If you need to run varied jobs over large amounts of data (larger than would fit on a single node), then use Hadoop. I can give you more information if you describe your requirements in more detail.
Update: one million is a fairly small number. You might want to do some calculations and see how long it would take on a single machine with parallel collections. The advantage here is that the development time is minimal!
The answer depends on the following question - does your Scala code capable to fully utilize all cores available. Probabbly if you have good intrinsic synchronization between parts of the document to be processed or some other way to parralelyze algorithm without lock contention - then the "B"" is the way. If so - configure one mapper per node and let your mapper to utilize cores in a best way.
If your gain from the parralelization is not that good, and adding more threads (cores) to the processing does not improve performance in a linear way - then the "A" can be better way. Efficiency of "A" also depends on the size of your RAM - you will need enough ram for 10 mappers per node.
I can suspect that ideal solution can be somewhere in between. So my suggestion is to develop mapper which takes number of threads used as a parameter and then do a few tests increasing number of threads per mapper and decreasing number of mappers per node.

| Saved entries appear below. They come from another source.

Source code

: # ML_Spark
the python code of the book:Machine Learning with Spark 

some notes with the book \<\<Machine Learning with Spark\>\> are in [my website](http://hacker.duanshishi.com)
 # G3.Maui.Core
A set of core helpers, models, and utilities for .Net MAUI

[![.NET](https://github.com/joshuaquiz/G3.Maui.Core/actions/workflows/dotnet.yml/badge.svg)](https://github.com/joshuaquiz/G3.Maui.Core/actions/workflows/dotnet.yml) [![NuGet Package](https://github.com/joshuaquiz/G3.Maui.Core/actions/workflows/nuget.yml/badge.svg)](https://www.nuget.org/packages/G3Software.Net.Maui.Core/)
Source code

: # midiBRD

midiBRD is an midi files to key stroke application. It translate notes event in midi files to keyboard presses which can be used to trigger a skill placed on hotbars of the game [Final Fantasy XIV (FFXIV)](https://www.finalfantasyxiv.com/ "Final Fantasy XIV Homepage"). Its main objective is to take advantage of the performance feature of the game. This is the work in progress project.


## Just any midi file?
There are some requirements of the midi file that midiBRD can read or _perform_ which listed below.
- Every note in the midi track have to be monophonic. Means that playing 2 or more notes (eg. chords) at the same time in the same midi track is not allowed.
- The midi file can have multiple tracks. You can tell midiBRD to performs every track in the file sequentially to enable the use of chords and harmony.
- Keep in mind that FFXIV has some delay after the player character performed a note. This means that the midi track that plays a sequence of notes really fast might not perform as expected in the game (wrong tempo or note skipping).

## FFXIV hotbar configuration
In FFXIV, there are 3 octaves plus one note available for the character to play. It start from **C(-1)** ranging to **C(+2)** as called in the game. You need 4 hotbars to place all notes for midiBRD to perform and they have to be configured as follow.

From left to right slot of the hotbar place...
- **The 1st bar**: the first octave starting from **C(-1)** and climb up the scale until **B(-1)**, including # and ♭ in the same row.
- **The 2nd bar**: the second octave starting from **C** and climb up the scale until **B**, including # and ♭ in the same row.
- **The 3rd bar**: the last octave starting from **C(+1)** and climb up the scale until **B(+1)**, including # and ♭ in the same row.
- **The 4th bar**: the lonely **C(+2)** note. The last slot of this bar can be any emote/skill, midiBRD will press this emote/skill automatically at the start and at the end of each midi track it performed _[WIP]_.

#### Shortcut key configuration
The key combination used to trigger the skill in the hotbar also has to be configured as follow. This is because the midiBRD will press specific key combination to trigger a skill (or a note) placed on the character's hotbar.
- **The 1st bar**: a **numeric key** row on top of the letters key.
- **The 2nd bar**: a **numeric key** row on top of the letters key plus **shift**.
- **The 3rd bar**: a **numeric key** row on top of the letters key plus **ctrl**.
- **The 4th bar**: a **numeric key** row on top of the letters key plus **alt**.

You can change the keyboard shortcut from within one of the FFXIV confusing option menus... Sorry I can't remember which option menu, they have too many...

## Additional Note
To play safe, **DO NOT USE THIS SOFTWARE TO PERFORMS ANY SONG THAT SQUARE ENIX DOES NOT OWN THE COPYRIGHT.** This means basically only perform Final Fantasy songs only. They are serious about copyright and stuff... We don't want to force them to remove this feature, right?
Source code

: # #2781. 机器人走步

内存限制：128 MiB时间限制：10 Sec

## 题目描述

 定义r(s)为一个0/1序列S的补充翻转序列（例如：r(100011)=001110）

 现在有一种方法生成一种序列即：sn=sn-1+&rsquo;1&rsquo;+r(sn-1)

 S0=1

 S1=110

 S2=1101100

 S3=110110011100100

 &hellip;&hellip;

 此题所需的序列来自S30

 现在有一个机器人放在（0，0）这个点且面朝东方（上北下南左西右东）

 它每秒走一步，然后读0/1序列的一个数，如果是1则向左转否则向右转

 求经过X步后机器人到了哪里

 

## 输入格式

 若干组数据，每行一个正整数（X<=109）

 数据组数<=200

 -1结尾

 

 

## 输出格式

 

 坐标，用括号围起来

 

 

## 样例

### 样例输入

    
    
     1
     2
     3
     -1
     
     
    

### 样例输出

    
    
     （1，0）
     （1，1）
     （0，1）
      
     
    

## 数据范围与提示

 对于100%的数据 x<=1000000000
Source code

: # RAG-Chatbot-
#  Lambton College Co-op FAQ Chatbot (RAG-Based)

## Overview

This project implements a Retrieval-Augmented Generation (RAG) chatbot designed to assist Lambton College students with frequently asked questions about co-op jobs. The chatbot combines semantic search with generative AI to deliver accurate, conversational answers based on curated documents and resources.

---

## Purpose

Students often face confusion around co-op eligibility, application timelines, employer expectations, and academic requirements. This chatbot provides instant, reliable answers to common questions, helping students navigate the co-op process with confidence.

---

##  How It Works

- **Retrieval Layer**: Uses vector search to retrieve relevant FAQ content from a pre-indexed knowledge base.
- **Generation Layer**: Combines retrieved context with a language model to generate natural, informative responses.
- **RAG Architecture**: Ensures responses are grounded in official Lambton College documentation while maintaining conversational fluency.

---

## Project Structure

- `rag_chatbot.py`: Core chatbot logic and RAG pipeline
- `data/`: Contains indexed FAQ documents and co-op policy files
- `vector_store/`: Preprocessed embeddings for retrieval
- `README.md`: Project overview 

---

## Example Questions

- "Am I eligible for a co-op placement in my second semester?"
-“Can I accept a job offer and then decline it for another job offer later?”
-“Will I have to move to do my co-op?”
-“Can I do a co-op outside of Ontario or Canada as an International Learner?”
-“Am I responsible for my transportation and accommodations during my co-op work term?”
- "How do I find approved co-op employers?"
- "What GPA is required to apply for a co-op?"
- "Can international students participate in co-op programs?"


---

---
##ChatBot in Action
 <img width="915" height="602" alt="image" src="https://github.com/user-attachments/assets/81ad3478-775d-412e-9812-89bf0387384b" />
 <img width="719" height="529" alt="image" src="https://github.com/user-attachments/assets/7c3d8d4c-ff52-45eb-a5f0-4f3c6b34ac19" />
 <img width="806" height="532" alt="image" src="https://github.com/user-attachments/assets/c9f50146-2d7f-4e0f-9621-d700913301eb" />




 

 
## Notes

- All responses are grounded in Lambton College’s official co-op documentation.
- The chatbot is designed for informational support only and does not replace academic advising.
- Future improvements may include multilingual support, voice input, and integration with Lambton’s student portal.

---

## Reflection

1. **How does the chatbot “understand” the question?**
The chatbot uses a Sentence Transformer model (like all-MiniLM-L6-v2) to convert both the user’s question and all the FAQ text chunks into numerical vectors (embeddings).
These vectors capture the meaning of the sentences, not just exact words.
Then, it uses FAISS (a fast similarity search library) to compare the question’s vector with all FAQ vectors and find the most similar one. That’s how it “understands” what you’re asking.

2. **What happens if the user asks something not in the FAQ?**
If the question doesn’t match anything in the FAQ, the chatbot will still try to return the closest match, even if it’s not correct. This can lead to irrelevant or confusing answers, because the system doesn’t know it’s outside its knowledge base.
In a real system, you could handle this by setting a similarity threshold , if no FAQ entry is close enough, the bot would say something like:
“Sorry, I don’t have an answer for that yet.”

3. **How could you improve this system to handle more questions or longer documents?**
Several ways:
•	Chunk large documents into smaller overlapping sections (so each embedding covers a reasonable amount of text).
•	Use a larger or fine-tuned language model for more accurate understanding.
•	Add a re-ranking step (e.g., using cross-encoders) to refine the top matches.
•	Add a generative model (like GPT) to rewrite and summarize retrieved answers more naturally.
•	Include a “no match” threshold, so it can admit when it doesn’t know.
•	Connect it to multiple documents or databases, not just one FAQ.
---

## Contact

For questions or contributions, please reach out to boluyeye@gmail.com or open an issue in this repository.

Hadoop is not very good for processing a lot of small files, but for processing a small amount of very large files. Is there any way you can merge the files before processing them, or are they all totally different? Hadoop takes care of distribution and parallelism itself, so there is no need to explicitly send X docs to Y machines. And also i don't think you should use hadoop only as a distribution mechanism, that is not what it's made for. You should either use a real map/reduce, or build your own system for whatever you are trying to do, but not try to bend hadoop to your will.